Re: BUG: Race condition due to reflog expiry in "gc"

Ævar Arnfjörð Bjarmason <avarab@xxxxxxxxx> · Wed, 13 Mar 2019 11:28:39 +0100

On Wed, Mar 13 2019, Junio C Hamano wrote:

> Ævar Arnfjörð Bjarmason <avarab@xxxxxxxxx> writes:
>
>> I'm still working on fixing a race condition I encountered in "gc"
>> recently, but am not 100% sure of the fix. So I thought I'd send a
>> braindump of what I have so far in case it jolts any memories.
>>
>> The problem is that when we "gc" we run "reflog expire --all". This
>> iterates over the reflogs, and takes a *.lock for each reference.
>>
>> It'll fail intermittendly in two ways:
>>
>>  1. If something is concurrently committing to the repo it'll fail
>>     because we for a tiny amount of time hold a HEAD.lock file, so HEAD
>>     can't be updated.
>>
>>  2. On a repository that's just being "git fetch"'d by some concurrent
>>     process the "gc" will fail, because the ref's SHA1 has changed,
>>     which we inspect as we aquire the lock.
>
> Both sounds very much expected and expectable outcome.  I am not
> sure how they need to be called bugs.

Let's leave aside that I started the subject with "BUG:" and let me
rephrase.

I was under the impression that git-gc was supposed to support operating
on a repository that's concurrently being modified, as long as you don't
set the likes of gc.pruneExpire too aggressively.

Running a "gc" in a loop without "git reflog expire --all" and when
watching the repository being GC'd with:

    fswatch -l 0.1 -t -r . 2>&1 | grep lock

We only create .git/MERGE_RR.lock, .git/gc.pid.lock and
git/packed-refs.lock. These are all things that would only cause another
concurrent GC to fail, not a normal git command.

So the only reason a concurrent commit (case #1) fails is because of the
refs being locked during the reflog iteration, and similarly "gc" itself
will fail due to a concurrently updating ref (case #2).

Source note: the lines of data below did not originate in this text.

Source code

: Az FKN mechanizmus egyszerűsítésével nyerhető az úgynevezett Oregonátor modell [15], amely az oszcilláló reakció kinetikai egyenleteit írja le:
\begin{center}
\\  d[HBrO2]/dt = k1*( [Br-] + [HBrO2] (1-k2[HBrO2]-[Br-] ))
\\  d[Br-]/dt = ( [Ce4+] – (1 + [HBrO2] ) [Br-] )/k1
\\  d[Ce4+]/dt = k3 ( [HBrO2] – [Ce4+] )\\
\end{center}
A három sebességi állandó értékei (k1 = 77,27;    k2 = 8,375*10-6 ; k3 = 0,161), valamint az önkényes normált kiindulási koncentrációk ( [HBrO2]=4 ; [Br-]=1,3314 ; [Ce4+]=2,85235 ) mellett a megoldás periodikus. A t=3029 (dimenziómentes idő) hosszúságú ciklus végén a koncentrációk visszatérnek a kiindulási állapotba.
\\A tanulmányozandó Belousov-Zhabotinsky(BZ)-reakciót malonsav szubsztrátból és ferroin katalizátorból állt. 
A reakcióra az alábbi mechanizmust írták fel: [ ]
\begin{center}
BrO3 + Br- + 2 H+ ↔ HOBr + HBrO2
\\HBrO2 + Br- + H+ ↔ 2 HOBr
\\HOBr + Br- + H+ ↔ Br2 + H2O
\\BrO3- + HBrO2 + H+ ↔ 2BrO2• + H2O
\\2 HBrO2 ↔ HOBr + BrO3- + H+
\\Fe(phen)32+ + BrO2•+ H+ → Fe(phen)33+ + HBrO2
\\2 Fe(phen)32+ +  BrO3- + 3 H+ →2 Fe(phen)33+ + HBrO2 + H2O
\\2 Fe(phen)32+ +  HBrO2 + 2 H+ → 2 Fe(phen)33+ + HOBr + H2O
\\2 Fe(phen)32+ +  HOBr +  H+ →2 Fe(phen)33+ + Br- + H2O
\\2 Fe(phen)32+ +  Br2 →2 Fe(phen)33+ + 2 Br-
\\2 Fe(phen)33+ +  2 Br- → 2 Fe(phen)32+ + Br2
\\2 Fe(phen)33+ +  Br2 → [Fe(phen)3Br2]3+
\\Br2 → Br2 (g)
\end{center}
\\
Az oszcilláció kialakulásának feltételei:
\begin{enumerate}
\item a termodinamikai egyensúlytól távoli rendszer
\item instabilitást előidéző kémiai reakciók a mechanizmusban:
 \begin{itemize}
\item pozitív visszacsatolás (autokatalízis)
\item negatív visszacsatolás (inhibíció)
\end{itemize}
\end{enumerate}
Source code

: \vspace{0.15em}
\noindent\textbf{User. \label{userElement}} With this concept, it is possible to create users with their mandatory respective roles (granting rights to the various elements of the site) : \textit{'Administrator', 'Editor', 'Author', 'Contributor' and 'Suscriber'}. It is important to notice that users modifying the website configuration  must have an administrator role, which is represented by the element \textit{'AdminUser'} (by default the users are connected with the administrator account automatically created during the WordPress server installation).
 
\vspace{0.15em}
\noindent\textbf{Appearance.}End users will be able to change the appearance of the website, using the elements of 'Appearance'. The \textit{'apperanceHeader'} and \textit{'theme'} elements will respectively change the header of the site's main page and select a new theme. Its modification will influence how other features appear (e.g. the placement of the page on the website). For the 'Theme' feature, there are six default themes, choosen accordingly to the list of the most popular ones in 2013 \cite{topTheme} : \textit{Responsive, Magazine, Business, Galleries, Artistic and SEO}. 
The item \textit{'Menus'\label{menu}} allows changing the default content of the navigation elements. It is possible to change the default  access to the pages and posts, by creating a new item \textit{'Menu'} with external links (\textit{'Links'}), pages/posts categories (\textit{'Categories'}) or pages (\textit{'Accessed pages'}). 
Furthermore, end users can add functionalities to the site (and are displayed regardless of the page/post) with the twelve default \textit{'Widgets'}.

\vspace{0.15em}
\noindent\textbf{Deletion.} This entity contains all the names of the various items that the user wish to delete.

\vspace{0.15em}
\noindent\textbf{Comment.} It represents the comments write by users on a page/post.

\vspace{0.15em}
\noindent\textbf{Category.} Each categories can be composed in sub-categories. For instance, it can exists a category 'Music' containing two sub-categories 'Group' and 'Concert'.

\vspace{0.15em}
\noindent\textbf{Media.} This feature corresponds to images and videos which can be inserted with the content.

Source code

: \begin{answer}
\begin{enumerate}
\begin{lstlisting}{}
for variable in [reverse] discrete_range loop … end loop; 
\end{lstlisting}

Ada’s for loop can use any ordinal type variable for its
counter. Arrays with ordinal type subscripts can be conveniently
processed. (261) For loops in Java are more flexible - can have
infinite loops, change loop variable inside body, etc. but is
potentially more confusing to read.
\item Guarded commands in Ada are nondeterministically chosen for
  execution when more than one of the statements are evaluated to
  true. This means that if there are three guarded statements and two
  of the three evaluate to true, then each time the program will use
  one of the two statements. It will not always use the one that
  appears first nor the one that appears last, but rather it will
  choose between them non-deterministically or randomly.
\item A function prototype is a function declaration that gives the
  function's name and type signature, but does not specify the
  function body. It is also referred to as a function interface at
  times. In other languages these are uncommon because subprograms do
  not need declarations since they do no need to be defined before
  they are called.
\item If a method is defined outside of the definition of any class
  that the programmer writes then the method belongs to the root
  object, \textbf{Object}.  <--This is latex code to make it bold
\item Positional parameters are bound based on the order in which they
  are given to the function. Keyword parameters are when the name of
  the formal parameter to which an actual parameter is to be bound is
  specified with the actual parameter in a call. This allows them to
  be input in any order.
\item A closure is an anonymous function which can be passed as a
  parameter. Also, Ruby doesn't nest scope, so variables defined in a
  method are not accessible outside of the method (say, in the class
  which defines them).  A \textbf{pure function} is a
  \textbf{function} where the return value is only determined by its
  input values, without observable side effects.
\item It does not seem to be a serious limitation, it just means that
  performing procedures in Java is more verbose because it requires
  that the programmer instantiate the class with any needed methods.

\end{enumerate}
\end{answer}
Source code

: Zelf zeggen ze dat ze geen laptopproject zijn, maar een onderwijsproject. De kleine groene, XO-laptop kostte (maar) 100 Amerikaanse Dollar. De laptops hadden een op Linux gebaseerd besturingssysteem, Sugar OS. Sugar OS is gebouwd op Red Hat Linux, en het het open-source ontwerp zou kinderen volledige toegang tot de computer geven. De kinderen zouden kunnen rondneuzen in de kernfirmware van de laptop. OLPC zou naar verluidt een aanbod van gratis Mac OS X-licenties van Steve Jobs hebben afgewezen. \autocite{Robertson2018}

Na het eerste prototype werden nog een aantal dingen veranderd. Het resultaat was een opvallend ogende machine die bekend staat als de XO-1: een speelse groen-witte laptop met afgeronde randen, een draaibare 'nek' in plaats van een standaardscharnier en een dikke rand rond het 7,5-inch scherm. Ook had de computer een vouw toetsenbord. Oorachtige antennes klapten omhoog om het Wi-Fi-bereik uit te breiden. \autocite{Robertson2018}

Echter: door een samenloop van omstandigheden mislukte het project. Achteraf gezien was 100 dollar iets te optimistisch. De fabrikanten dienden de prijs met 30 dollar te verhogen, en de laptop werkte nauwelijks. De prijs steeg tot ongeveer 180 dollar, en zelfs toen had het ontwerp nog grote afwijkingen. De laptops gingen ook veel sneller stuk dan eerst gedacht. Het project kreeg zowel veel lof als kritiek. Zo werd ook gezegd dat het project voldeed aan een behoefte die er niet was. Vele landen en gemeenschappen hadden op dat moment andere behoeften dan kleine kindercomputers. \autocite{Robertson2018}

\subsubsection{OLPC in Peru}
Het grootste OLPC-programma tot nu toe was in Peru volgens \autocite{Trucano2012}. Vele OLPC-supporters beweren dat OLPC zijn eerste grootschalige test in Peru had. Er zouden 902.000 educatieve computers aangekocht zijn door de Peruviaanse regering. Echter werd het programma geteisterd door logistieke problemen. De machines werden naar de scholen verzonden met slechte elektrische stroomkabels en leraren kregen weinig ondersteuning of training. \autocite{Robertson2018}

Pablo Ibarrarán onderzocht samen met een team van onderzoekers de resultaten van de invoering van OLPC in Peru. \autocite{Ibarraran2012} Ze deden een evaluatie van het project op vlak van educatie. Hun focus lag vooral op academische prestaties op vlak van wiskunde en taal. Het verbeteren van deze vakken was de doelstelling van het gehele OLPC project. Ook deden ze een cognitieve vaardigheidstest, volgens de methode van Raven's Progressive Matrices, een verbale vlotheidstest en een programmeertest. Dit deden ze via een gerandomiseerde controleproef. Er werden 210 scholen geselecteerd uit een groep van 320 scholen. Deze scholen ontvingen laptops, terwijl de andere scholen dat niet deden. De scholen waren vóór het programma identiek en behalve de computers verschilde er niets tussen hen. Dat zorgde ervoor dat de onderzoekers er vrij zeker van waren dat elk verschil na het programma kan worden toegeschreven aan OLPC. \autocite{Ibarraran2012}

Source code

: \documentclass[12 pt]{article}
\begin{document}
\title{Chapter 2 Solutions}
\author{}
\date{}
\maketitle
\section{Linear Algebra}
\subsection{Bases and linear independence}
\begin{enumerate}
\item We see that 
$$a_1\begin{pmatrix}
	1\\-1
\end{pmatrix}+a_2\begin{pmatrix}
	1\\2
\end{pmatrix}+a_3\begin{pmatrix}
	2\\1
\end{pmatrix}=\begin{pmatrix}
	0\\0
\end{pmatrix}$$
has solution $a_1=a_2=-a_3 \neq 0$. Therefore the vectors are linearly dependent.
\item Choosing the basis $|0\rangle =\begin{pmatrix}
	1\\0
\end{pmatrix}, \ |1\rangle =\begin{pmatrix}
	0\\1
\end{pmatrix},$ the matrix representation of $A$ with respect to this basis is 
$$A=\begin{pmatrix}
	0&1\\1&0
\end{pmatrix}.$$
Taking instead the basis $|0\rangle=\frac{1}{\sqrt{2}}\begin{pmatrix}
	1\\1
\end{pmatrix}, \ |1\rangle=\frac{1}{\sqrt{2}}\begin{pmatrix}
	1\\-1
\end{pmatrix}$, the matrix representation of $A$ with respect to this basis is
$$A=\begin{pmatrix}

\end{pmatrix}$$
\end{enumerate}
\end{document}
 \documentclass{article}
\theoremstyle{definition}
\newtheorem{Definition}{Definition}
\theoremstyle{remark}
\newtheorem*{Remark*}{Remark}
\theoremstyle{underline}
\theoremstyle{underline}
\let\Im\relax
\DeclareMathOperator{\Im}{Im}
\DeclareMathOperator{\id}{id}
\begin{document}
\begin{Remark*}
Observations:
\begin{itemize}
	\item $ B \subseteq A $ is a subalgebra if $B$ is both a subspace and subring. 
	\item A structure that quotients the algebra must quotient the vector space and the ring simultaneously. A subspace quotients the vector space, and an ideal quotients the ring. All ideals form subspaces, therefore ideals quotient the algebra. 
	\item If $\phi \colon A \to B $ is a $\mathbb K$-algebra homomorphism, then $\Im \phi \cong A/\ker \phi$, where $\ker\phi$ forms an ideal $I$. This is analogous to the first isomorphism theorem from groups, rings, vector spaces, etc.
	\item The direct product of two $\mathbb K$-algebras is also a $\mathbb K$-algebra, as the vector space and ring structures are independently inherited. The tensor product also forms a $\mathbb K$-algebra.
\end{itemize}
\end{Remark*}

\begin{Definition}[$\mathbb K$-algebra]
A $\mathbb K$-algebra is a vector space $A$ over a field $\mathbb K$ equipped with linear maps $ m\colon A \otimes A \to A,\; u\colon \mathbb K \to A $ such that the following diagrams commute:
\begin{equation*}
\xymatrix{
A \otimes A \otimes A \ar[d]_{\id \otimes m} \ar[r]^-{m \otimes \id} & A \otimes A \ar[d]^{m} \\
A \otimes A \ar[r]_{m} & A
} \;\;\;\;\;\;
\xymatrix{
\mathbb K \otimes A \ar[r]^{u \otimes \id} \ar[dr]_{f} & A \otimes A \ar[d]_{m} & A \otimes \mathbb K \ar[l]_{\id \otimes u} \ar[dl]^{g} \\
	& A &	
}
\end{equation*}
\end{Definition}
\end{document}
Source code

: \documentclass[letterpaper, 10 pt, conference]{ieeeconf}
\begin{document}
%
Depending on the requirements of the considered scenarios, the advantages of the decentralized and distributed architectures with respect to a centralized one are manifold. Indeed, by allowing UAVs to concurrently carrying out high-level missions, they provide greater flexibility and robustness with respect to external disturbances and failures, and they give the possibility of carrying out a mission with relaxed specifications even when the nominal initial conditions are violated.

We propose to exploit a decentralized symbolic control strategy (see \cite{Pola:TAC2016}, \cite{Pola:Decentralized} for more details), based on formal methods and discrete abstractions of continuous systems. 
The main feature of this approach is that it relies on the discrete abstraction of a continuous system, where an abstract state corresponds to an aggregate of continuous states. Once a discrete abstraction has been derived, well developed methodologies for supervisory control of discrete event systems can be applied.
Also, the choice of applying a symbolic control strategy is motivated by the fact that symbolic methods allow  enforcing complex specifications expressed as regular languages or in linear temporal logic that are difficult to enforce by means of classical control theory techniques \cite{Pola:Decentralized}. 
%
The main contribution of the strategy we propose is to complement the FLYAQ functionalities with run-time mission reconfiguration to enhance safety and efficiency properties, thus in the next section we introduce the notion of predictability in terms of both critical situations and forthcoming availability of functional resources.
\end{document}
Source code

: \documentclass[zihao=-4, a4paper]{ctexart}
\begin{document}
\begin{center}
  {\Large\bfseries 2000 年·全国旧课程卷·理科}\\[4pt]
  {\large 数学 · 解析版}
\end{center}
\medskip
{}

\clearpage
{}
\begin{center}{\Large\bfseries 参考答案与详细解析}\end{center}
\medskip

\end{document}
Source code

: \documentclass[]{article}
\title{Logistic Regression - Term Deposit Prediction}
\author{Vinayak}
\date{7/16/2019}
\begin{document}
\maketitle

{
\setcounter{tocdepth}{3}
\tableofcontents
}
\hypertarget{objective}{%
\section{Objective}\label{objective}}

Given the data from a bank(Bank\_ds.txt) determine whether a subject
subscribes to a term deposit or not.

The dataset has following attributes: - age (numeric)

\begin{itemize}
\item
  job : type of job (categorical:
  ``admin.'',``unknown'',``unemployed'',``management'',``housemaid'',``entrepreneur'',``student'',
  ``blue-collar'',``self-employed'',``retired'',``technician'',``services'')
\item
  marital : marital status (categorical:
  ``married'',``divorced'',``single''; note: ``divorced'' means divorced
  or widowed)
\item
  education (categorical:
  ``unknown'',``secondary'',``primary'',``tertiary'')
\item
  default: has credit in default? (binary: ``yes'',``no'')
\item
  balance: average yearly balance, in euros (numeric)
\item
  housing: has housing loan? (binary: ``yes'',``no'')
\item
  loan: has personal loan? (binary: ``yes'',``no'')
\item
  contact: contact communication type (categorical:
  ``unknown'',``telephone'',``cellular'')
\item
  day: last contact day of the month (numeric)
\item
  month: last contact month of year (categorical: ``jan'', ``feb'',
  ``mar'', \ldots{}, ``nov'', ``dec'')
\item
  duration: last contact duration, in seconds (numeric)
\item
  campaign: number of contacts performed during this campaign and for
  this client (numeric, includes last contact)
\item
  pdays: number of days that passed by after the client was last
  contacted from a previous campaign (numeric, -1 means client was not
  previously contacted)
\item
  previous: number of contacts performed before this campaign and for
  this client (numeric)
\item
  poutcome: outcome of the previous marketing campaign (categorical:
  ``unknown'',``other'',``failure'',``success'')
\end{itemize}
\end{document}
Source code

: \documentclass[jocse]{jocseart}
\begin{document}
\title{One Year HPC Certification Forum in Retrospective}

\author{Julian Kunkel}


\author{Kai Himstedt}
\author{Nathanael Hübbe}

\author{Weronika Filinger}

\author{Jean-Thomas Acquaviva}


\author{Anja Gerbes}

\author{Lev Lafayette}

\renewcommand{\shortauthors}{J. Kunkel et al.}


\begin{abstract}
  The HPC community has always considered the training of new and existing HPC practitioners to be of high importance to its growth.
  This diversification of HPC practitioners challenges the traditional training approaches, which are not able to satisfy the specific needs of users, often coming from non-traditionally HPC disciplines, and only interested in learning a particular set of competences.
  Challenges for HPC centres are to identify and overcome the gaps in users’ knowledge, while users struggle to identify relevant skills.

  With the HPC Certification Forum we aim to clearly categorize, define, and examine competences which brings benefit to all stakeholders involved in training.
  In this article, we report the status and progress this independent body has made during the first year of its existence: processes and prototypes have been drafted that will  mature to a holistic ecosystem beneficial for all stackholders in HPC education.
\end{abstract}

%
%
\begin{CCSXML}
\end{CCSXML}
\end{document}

It seems that first of all we need this, I'll submit that as a separate
patch sometime soon:

    diff --git a/builtin/gc.c b/builtin/gc.c
    index 020f725acc..ae488646e1 100644
    --- a/builtin/gc.c
    +++ b/builtin/gc.c
    @@ -127,6 +127,12 @@ static void gc_config(void)
     			pack_refs = git_config_bool("gc.packrefs", value);
     	}

    +	if (!git_config_get_value("gc.reflogexpire", &value) && value &&
    +	    !strcmp(value, "never") &&
    +	    !git_config_get_value("gc.reflogexpireunreachable", &value) && value &&
    +	    !strcmp(value, "never"))
    +		prune_reflogs = 0;
    +
     	git_config_get_int("gc.aggressivewindow", &aggressive_window);
     	git_config_get_int("gc.aggressivedepth", &aggressive_depth);
     	git_config_get_int("gc.auto", &gc_auto_threshold);

I.e. now even if your gc.* config says you don't want the reflogs
touched, we still pointlessly iterate over all of them. The case I'm
running into (a variant of #2) is one solved by that patch, i.e. I'm
fine "gc" just having the reflogs kept forever as a workaround in this
case.

Something like that should have been added back in 62aad1849f ("gc
--auto: do not lock refs in the background", 2014-05-25), i.e. now the
"prune_reflogs" variable is never used, it's just cargo-culted from a
copy/pasting of the "pack_refs" code.

In other "gc" phases in "pack-objects" and "prune" we also look at the
reflogs. This obviously bad patch ignores them entirely:

    diff --git a/builtin/prune.c b/builtin/prune.c
    index 97613eccb5..bccee7813e 100644
    --- a/builtin/prune.c
    +++ b/builtin/prune.c
    @@ -41,7 +41,7 @@ static void perform_reachability_traversal(struct rev_info *revs)

     	if (show_progress)
     		progress = start_delayed_progress(_("Checking connectivity"), 0);
    -	mark_reachable_objects(revs, 1, expire, progress);
    +	mark_reachable_objects(revs, 0, expire, progress);
     	stop_progress(&progress);
     	initialized = 1;
     }
    diff --git a/builtin/repack.c b/builtin/repack.c
    index 67f8978043..618ffbfe0a 100644
    --- a/builtin/repack.c
    +++ b/builtin/repack.c
    @@ -364,7 +364,6 @@ int cmd_repack(int argc, const char **argv, const char *prefix)
     				 keep_pack_list.items[i].string);
     	argv_array_push(&cmd.args, "--non-empty");
     	argv_array_push(&cmd.args, "--all");
    -	argv_array_push(&cmd.args, "--reflog");
     	argv_array_push(&cmd.args, "--indexed-objects");
     	if (repository_format_partial_clone)
     		argv_array_push(&cmd.args, "--exclude-promisor-objects");

I'm just including that as illustration that add_reflogs_to_pending() in
revision.c during "gc" already iterates over the reflogs without locking
anything, but of course it's just reading them.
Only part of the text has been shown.